9. Real data: files & URLs
# From a local file (like the movies.json you keep in the same folder)
with open('movies.json') as f:
data = json.load(f)
pd.json_normalize(data)
# From the wild web
import requests
URL = 'https://vega.github.io/vega-datasets/data/cars.json'
data = json.loads(requests.get(URL).text)
pd.json_normalize(data)| Name | Miles_per_Gallon | Cylinders | Displacement | Horsepower | Weight_in_lbs | Acceleration | Year | Origin | |
|---|---|---|---|---|---|---|---|---|---|
| 0 | chevrolet chevelle malibu | 18.0 | 8 | 307.0 | 130.0 | 3504 | 12.0 | 1970-01-01 | USA |
| 1 | buick skylark 320 | 15.0 | 8 | 350.0 | 165.0 | 3693 | 11.5 | 1970-01-01 | USA |
| 2 | plymouth satellite | 18.0 | 8 | 318.0 | 150.0 | 3436 | 11.0 | 1970-01-01 | USA |
| 3 | amc rebel sst | 16.0 | 8 | 304.0 | 150.0 | 3433 | 12.0 | 1970-01-01 | USA |
| 4 | ford torino | 17.0 | 8 | 302.0 | 140.0 | 3449 | 10.5 | 1970-01-01 | USA |
| ... | ... | ... | ... | ... | ... | ... | ... | ... | ... |
| 401 | ford mustang gl | 27.0 | 4 | 140.0 | 86.0 | 2790 | 15.6 | 1982-01-01 | USA |
| 402 | vw pickup | 44.0 | 4 | 97.0 | 52.0 | 2130 | 24.6 | 1982-01-01 | Europe |
| 403 | dodge rampage | 32.0 | 4 | 135.0 | 84.0 | 2295 | 11.6 | 1982-01-01 | USA |
| 404 | ford ranger | 28.0 | 4 | 120.0 | 79.0 | 2625 | 18.6 | 1982-01-01 | USA |
| 405 | chevy s-10 | 31.0 | 4 | 119.0 | 82.0 | 2720 | 19.4 | 1982-01-01 | USA |
406 rows × 9 columns
No surprises – the same flattening magic.

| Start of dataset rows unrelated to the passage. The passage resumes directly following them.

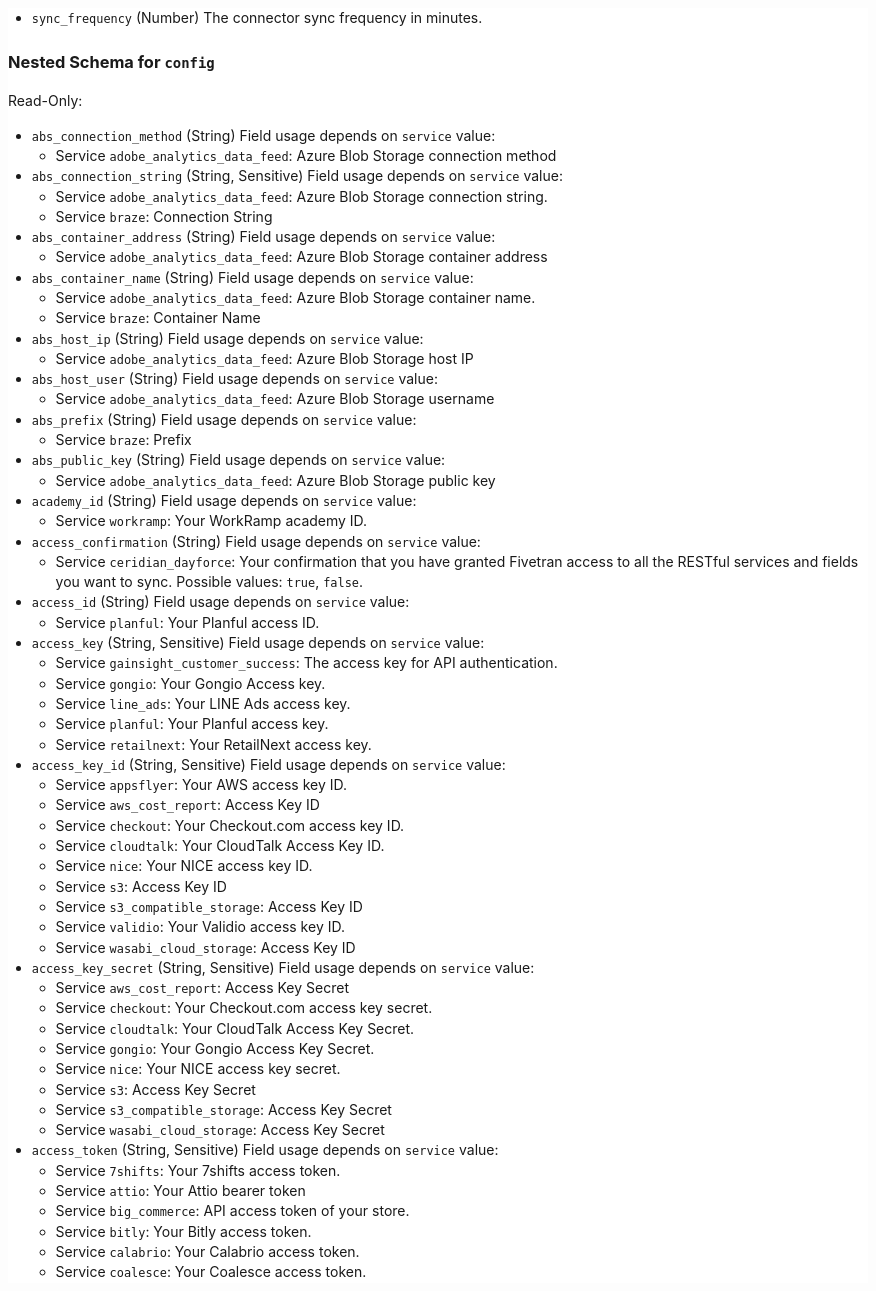 - `sync_frequency` (Number) The connector sync frequency in minutes.

<a id="nestedblock--config"></a>
### Nested Schema for `config`

Read-Only:

- `abs_connection_method` (String) Field usage depends on `service` value: 
	- Service `adobe_analytics_data_feed`: Azure Blob Storage connection method
- `abs_connection_string` (String, Sensitive) Field usage depends on `service` value: 
	- Service `adobe_analytics_data_feed`: Azure Blob Storage connection string.
	- Service `braze`: Connection String
- `abs_container_address` (String) Field usage depends on `service` value: 
	- Service `adobe_analytics_data_feed`: Azure Blob Storage container address
- `abs_container_name` (String) Field usage depends on `service` value: 
	- Service `adobe_analytics_data_feed`: Azure Blob Storage container name.
	- Service `braze`: Container Name
- `abs_host_ip` (String) Field usage depends on `service` value: 
	- Service `adobe_analytics_data_feed`: Azure Blob Storage host IP
- `abs_host_user` (String) Field usage depends on `service` value: 
	- Service `adobe_analytics_data_feed`: Azure Blob Storage username
- `abs_prefix` (String) Field usage depends on `service` value: 
	- Service `braze`: Prefix
- `abs_public_key` (String) Field usage depends on `service` value: 
	- Service `adobe_analytics_data_feed`: Azure Blob Storage public key
- `academy_id` (String) Field usage depends on `service` value: 
	- Service `workramp`: Your WorkRamp academy ID.
- `access_confirmation` (String) Field usage depends on `service` value: 
	- Service `ceridian_dayforce`: Your confirmation that you have granted Fivetran access to all the RESTful services and fields you want to sync. Possible values: `true`, `false`.
- `access_id` (String) Field usage depends on `service` value: 
	- Service `planful`: Your Planful access ID.
- `access_key` (String, Sensitive) Field usage depends on `service` value: 
	- Service `gainsight_customer_success`: The access key for API authentication.
	- Service `gongio`: Your Gongio Access key.
	- Service `line_ads`: Your LINE Ads access key.
	- Service `planful`: Your Planful access key.
	- Service `retailnext`: Your RetailNext access key.
- `access_key_id` (String, Sensitive) Field usage depends on `service` value: 
	- Service `appsflyer`: Your AWS access key ID.
	- Service `aws_cost_report`: Access Key ID
	- Service `checkout`: Your Checkout.com access key ID.
	- Service `cloudtalk`: Your CloudTalk Access Key ID.
	- Service `nice`: Your NICE access key ID.
	- Service `s3`: Access Key ID
	- Service `s3_compatible_storage`: Access Key ID
	- Service `validio`: Your Validio access key ID.
	- Service `wasabi_cloud_storage`: Access Key ID
- `access_key_secret` (String, Sensitive) Field usage depends on `service` value: 
	- Service `aws_cost_report`: Access Key Secret
	- Service `checkout`: Your Checkout.com access key secret.
	- Service `cloudtalk`: Your CloudTalk Access Key Secret.
	- Service `gongio`: Your Gongio Access Key Secret.
	- Service `nice`: Your NICE access key secret.
	- Service `s3`: Access Key Secret
	- Service `s3_compatible_storage`: Access Key Secret
	- Service `wasabi_cloud_storage`: Access Key Secret
- `access_token` (String, Sensitive) Field usage depends on `service` value: 
	- Service `7shifts`: Your 7shifts access token.
	- Service `attio`: Your Attio bearer token
	- Service `big_commerce`: API access token of your store.
	- Service `bitly`: Your Bitly access token.
	- Service `calabrio`: Your Calabrio access token.
	- Service `coalesce`: Your Coalesce access token.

Quick Refresher Cheat Sheet
| I want to… | I type… |
|---|---|
| Flatten a simple dict | pd.json_normalize(dict) |
| Flatten a list of dicts | pd.json_normalize(list) |
| Stop after one level of nesting | pd.json_normalize(data, max_level=1) |
| Extract a list inside a key | pd.json_normalize(data, record_path=['key']) |
| Keep parent info alongside | meta=['key1', ['key2', 'key3']] |
| Survive missing meta keys | errors='ignore' |
| Use underscores instead of dots | sep='_' |
| Label record columns differently | record_prefix='r_' |
| Label meta columns differently | meta_prefix='m_' |
That’s it. Now go flatten some JSON and make your future self proud.